Shahbeba Ali said, “take responsibility for your own happiness” – likewise, we need to take responsibility of our strengths and the areas of the job and role that we like, and ensure that we discuss it when applying.

Push for progress in your personal weakness.

Being a woman is not a weakness and does not correlate to a lower capacity. Of all the weaknesses we could have, it is not gender, race or age based. Don’t make it that.

In order to enter male-dominated industries or get the high-position roles we want, we need to shift our mindset in this area. Being a woman is a strength. We bring a whole new set of qualities, perspectives and aura to the table.  Use this. But again, being a woman is not the reason that we should be hired or given the role. Find the balance. We need to maximise how our experience as women can bring that fresh perspective within the workforce.

We need to know what our weaknesses are, and be selective about which ones we want to improve. Instead of dwelling on our weaknesses we should spend 25% of our time trying to improve in the areas that we need to get us to where we want to be. “Know what holds you back and work on it” as Jodie King said. We need to get good at applying the 70-25-5 principle in the workforce and when applying for jobs and roles.

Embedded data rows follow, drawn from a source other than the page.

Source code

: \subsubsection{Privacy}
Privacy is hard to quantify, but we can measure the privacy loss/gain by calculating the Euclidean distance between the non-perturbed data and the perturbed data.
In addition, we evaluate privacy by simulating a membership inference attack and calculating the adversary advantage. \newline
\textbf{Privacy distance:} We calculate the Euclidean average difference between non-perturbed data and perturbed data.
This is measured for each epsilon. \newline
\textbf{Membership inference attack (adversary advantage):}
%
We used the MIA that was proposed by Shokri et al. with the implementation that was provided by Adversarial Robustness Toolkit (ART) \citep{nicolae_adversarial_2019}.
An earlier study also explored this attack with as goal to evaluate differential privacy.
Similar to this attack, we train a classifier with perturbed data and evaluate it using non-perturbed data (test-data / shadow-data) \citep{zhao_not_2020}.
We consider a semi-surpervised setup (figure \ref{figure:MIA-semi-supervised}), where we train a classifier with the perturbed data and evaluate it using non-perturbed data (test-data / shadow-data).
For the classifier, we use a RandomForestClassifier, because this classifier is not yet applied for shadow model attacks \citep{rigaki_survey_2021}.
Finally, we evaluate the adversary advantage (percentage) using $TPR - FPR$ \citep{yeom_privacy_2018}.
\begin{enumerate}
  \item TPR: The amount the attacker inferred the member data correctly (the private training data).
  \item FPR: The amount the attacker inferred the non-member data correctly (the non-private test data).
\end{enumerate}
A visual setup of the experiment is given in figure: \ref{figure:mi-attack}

We need to stop saying no to applying for jobs we feel less qualified for. Learn by doing. We need to use our other strengths and skills to get the job/role and make sure that the first thing we do after is start to grow and learn in the areas that we are less qualified for.

Have a support net that is diverse in skill and gender.

When entering a male-dominated industry or any industry for that matter, we need to have a diverse support network. Have both males and females in our corner to help us navigate, support, and champion us in the steps that we want to take.

We need to be intentional with the people in our support network and ensure that we pick the right people. Have people with different skills and views for different areas of business, work, development etc. We need to have people in our network who are going to challenge us, not just support us, but people who are willing to help us stretch our capacity.

Empower and develop.

One of the most rewarding things I’ve learnt is the value that comes from giving back and investing into others.

We need more women and men to stand with, empower and develop each other. As Jennifer Ward-Lealand said: “Educate those who are too scared to speak out”.

Above all, we must ensure that we have a support network, but also are part of a support network for someone else. This will help us collectively have action-driven progress. Shahbeba Ali put it beautifully: “Have people championing you in your corner, but be that person for someone else too”.

Take action.

Lastly, but most importantly, “we need to keep talking but we need to start taking action” according to Jodie King. Talking about the gender gap or the issues that we face in workforce is just not enough anymore.

Now that we have talked about it, we need to start doing things within our own businesses and organizations to shift culture and bring this change. The points above are a great starting point for all women when it comes to jobs, roles and being in business, but there is still more that we can do to gain overall diversity in workforce.

Progress starts with us – speaking up speaking out, taking action.

A big thanks to the U.S. Embassy and the American Chamber of Commerce for always putting me in environments that help me grow and challenge me in my own endeavours. Also a huge thanks to the Consul General Melanie Higgins and the Global Women/Super Diverse Women teams for hosting a truly remarkable event, and to every speaker for sharing very transparently their personal journeys in regards to this topic.